PRINCIPAL BENCH - COURT NO. II
Customs Appeal No. 52958 of 2019-SM
(Arising out of order-in-original No. 11/2019/M.K. Singh/ Pr. Commr./ ICD-
Import/TKD dated 31.07.2019 passed by the Principal Commissioner of Customs
(Import), ICD, Tughlakabad, New Delhi).
M/s Pacific International Appellant
701/3, Shivaji Road
Behind Azad Market, Delhi-110006.
VERSUS
Commissioner of Customs Respondent
ICD, Tughlakabad New Delhi.
APPEARANCE:
Sh. Harish Kohli, Advocate for the appellant Sh. Mahesh Bhardwaj, Authorised Representative for the respondent CORAM:
Hon'ble Mr. Anil Choudhary, Member (Judicial) FINAL ORDER No. 50377/2022 DATE OF HEARING: 10.11.2021 DATE OF DECISION: 28.04.2022 ANIL CHOUDHARY:
The appellant had filed Bill of Entry No. 588883 dated 24.04.2007 under Section 46 of the Customs Act, 1962 for the container No. MSKU 8971306 by declaring the goods as "Worn Clothing & Other worn Articles" covered in CTH 6309 having negligible commercial value, declared in the invoice at Rs.2,50,000/-. 2
Customs Appeal No. 52958 of 2019-SM
2. Examination of the goods in container No. MSKU 8971306 was conducted by the Officers of SIIB Branch, ICD, Tughlakabad, New Delhi under panchnama dated 27.11.2007. It was reported by the SIIB that the abovesaid container contained 39 bales containing 64,350 pcs. of mixed ready-made garments of different varieties/ qualities/ size valued at Rs. 32,17,500/- (CIF) taken @ Rs. 50 per piece on assumption basis.
3. Subsequently the goods of the appellant were seized under Section 110 of the Customs Act, 1962 under panchnama dated 27.11.2007 and thereafter summons dated 02.05.2008 was received by appellant for appearance on 08.05.2008 before the customs authorities. In response, a letter dated 08.05.2008 was submitted, wherein it was categorically stated that the appellant is not able to clear the goods imported in container No. MSKU 8971306, as the detention charges of the container were too high than total invoice value.
4. Show cause notice No. VIII/ICD/10/TKD/SIIB/Inv./140/07 dated 19.05.2008 was issued to the appellant and consequently ex- parte order-in-original No. 36/2009 dated 09.04.2009 was issued.
5. This is the second round of litigation. Earlier the matter have come up before this Tribunal in Custom Appeal No. 467- 468/2009, Vide final Order No. 53194 - 53195/2016 dated 24.08.2016, remanded the matter observing as follows:-
"8. We find that no explanation is available as to why M/s Chirag textiles have not filed the bill of entry within the stipulated 3 Customs Appeal No. 52958 of 2019-SM time as provided under section 48 of the Customs act, 1962. We also find that the Commissioner has held that the bill of entry in the name of M/s Pacific was filed using manipulated documents including manipulated bill of lading. He has also recorded in the impugned order that both M/s Chirag as well as M/s Pacific have not cooperated in the investigation as well as adjudication proceedings. It is also on record that the goods imported by M/s Chirag have not been claimed by filing any bill of entry. As far as M/s Pacific is concerned they have relinquished the goods and have stated that they are not in a position to clear the goods. The Commissioner has also recorded the finding that the goods found in both the containers were not used and mutilated garments as indicated in the documents, but were are found to be assorted ready-made garments.

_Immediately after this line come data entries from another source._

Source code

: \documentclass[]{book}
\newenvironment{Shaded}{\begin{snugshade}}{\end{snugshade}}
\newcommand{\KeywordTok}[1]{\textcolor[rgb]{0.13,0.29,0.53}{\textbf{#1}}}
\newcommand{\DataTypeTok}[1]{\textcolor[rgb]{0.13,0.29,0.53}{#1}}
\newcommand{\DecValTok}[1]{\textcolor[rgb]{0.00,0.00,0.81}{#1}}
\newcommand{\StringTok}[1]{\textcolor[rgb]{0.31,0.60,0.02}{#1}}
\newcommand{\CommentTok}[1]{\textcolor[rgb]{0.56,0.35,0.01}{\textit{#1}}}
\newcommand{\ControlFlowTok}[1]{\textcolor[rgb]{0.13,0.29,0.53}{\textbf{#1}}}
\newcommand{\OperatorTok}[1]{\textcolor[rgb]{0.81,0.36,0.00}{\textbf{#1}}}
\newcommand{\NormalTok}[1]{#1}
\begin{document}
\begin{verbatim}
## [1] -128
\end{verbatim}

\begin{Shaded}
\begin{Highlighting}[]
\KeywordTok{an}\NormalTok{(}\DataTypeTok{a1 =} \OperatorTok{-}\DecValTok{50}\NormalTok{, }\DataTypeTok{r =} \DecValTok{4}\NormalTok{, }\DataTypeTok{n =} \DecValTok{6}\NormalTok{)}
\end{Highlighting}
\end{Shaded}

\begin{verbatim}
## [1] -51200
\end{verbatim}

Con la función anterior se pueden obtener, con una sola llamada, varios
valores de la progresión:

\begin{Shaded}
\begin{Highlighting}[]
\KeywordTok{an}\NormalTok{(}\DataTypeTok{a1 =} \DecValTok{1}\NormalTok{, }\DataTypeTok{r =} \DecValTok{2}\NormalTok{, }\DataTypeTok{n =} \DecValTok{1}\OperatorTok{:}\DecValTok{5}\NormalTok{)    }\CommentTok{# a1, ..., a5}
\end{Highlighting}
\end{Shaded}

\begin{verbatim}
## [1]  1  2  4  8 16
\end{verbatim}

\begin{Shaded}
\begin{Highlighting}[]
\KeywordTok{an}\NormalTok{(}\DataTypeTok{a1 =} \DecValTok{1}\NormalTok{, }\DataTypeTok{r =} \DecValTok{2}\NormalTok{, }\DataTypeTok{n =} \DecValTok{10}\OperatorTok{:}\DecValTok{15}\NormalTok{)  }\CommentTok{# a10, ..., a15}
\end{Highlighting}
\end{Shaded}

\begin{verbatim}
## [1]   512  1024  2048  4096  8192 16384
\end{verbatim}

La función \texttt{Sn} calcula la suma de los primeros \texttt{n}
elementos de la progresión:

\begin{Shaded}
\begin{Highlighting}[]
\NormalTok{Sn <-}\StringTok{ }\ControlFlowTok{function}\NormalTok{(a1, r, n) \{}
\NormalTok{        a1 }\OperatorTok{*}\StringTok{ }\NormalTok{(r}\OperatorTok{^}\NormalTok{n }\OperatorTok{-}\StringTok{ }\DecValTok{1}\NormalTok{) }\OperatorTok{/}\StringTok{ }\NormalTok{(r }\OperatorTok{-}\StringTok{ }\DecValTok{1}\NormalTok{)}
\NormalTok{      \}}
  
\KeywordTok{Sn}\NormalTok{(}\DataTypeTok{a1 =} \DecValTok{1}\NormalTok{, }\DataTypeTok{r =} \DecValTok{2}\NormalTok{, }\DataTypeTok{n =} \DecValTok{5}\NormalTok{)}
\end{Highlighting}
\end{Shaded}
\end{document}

9. The Commissioner's finding recorded in paragraph 13.1 is that both the appellants were requested vide letters dated 17/07/2008 and 10th of September 2008 to collect the relied upon documents from SIIB, ICD, TKD, New Delhi. However since they failed to collect the documents, he has recorded that these were sent to M/s Chirag vide letter dated 24th of October 2008 and to M/s Pacific vide letter dated 1st of January 2009. However in the grounds of appeal both the appellants have claimed non-receipt of relied upon documents. They have also failed to submit any written reply to the show cause notice. They also did not appear for personal hearing before the Commissioner when it was fixed. Under the circumstances we are constrained to take the view that the appellants did not cause appearance before the adjudicating authority and the impugned order stands passed without hearing them even though personal hearing dates were fixed by the Commissioner on two occasions. We also find that the appeal filed by the third-party who has been penalised in the impugned order, viz. M/s Maersk India private limited, the shipping agent, has been disposed of by Tribunal vide Final Order number C/A/51105/2016 CU (DB)dated 8th of April 2016 with a direction to the original adjudicating authority to pass fresh decision after giving an effective opportunity to the appellants to put forth their case. We find that it would be fair to both the appellants that their case is also heard afresh by the Commissioner inasmuch as all the 3 appeals had arisen out of the same impugned order on similar grounds of appeal.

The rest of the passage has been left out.